Saved entries:
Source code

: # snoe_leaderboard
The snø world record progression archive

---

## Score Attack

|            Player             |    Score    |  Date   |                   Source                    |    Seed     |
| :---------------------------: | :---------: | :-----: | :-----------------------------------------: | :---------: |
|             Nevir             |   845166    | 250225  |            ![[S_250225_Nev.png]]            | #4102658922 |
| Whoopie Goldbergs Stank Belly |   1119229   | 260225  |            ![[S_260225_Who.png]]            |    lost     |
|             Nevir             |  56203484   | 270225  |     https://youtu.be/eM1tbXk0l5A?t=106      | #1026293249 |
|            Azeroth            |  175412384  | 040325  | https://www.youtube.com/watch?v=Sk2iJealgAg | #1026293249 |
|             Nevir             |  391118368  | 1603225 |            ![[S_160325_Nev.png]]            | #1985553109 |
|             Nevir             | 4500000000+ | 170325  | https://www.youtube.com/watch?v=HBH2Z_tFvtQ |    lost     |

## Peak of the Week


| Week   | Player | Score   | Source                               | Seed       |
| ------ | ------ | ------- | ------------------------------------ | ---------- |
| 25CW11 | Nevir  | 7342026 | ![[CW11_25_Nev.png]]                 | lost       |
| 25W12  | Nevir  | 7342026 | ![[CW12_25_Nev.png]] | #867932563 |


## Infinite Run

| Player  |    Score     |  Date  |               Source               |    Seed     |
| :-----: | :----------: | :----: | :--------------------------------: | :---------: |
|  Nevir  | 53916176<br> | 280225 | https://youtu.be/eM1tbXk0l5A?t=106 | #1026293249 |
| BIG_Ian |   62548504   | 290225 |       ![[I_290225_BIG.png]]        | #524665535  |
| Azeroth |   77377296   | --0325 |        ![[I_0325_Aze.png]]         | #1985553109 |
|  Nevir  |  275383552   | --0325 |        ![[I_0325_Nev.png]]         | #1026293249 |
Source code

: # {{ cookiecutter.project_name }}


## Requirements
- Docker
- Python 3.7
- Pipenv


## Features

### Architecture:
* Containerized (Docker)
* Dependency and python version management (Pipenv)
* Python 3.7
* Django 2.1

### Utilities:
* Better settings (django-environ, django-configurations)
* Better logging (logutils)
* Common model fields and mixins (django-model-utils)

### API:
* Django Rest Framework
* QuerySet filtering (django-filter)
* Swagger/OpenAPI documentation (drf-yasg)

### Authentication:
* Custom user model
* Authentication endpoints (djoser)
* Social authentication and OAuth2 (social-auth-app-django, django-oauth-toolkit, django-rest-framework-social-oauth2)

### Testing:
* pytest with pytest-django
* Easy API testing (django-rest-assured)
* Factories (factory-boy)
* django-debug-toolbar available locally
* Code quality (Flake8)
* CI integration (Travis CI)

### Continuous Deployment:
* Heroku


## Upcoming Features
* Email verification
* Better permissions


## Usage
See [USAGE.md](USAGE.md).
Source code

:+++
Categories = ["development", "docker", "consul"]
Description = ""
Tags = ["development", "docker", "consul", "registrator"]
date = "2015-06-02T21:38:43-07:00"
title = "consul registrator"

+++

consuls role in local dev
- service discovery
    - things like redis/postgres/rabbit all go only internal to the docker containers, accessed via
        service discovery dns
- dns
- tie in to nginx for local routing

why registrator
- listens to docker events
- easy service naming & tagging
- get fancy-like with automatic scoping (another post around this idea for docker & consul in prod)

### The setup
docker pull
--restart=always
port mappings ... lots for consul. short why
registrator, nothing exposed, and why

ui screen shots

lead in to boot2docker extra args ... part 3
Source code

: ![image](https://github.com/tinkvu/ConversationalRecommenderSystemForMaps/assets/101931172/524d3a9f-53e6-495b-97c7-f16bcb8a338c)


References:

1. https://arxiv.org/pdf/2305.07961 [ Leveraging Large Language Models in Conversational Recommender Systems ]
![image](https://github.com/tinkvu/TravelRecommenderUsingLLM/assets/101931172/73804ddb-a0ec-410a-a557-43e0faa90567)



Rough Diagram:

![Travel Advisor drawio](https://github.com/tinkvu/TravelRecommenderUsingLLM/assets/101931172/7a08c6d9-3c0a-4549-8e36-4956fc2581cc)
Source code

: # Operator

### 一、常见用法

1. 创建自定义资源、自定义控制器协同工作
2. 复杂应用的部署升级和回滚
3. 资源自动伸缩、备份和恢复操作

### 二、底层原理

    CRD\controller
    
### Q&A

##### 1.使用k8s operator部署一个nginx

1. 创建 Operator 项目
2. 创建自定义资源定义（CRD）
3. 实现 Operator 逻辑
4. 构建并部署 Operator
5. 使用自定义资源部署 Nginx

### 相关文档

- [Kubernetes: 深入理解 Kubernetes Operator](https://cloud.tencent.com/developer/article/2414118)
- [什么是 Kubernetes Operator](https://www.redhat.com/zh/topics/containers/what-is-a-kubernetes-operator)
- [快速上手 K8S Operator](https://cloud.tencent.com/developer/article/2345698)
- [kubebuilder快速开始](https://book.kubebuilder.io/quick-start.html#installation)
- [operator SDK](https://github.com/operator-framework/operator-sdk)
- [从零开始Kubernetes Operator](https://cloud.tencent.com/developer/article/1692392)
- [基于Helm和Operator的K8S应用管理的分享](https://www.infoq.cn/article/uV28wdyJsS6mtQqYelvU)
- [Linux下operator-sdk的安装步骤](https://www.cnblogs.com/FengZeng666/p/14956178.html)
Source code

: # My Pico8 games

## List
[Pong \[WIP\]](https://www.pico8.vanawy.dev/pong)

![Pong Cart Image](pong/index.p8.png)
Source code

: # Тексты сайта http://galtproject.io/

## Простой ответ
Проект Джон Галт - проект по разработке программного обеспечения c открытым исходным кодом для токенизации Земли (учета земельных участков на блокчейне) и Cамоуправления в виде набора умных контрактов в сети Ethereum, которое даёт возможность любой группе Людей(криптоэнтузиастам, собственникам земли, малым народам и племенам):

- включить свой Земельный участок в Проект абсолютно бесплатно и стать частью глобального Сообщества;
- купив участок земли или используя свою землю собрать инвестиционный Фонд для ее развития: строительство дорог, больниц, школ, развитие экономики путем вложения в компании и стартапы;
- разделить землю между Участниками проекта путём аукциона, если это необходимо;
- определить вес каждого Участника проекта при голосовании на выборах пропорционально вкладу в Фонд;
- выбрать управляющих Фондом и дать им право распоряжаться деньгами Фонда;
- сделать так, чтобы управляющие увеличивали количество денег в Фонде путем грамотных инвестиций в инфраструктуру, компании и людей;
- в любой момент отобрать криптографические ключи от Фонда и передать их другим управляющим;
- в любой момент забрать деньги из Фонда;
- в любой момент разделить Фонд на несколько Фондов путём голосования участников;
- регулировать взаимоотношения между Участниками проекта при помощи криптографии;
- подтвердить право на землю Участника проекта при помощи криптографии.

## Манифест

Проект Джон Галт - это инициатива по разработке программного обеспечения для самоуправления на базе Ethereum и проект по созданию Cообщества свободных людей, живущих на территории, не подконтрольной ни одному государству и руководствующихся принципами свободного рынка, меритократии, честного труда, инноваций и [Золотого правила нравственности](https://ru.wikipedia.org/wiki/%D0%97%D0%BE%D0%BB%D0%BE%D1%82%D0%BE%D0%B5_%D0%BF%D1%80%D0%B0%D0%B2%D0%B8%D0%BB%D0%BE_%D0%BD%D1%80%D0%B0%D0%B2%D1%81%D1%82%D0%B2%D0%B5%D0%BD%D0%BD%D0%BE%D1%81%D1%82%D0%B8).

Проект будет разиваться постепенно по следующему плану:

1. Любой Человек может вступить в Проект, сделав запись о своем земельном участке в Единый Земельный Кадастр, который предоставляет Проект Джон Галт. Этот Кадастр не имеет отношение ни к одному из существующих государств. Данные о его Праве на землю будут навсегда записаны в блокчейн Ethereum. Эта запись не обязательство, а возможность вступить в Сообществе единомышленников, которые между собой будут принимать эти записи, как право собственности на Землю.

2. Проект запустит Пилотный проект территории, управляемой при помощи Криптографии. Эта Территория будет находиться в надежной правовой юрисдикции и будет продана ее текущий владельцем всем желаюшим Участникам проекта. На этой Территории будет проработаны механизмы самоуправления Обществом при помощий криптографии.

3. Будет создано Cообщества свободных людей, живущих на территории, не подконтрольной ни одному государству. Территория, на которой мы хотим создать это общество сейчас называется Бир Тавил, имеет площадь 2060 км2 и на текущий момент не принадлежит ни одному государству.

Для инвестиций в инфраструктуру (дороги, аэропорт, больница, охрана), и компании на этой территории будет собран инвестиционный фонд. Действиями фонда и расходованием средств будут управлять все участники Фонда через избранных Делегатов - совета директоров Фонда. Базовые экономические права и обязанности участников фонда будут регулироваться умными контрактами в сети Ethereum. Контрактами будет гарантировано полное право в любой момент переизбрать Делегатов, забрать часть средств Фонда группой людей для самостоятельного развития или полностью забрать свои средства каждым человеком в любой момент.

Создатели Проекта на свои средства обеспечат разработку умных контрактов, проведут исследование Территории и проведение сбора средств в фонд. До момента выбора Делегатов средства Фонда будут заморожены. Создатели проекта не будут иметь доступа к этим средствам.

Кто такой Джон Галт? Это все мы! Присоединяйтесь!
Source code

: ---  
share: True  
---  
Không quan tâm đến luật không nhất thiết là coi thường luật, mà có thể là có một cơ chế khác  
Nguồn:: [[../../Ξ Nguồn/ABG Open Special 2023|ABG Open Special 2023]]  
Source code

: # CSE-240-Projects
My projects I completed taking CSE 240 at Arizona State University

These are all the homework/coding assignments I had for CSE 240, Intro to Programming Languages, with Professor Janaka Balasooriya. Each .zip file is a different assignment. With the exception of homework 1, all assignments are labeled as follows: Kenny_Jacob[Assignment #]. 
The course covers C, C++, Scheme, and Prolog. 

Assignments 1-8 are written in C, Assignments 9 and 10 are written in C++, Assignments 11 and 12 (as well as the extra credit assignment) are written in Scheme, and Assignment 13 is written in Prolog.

**TASK**: Word for word, restate the lines of the data above that fall between the line holding "- определить вес" and the line holding "## Манифест", inclusive, and no other lines.

**YOUR SOLUTION**:
- определить вес каждого Участника проекта при голосовании на выборах пропорционально вкладу в Фонд;
- выбрать управляющих Фондом и дать им право распоряжаться деньгами Фонда;
- сделать так, чтобы управляющие увеличивали количество денег в Фонде путем грамотных инвестиций в инфраструктуру, компании и людей;
- в любой момент отобрать криптографические ключи от Фонда и передать их другим управляющим;
- в любой момент забрать деньги из Фонда;
- в любой момент разделить Фонд на несколько Фондов путём голосования участников;
- регулировать взаимоотношения между Участниками проекта при помощи криптографии;
- подтвердить право на землю Участника проекта при помощи криптографии.

## Манифест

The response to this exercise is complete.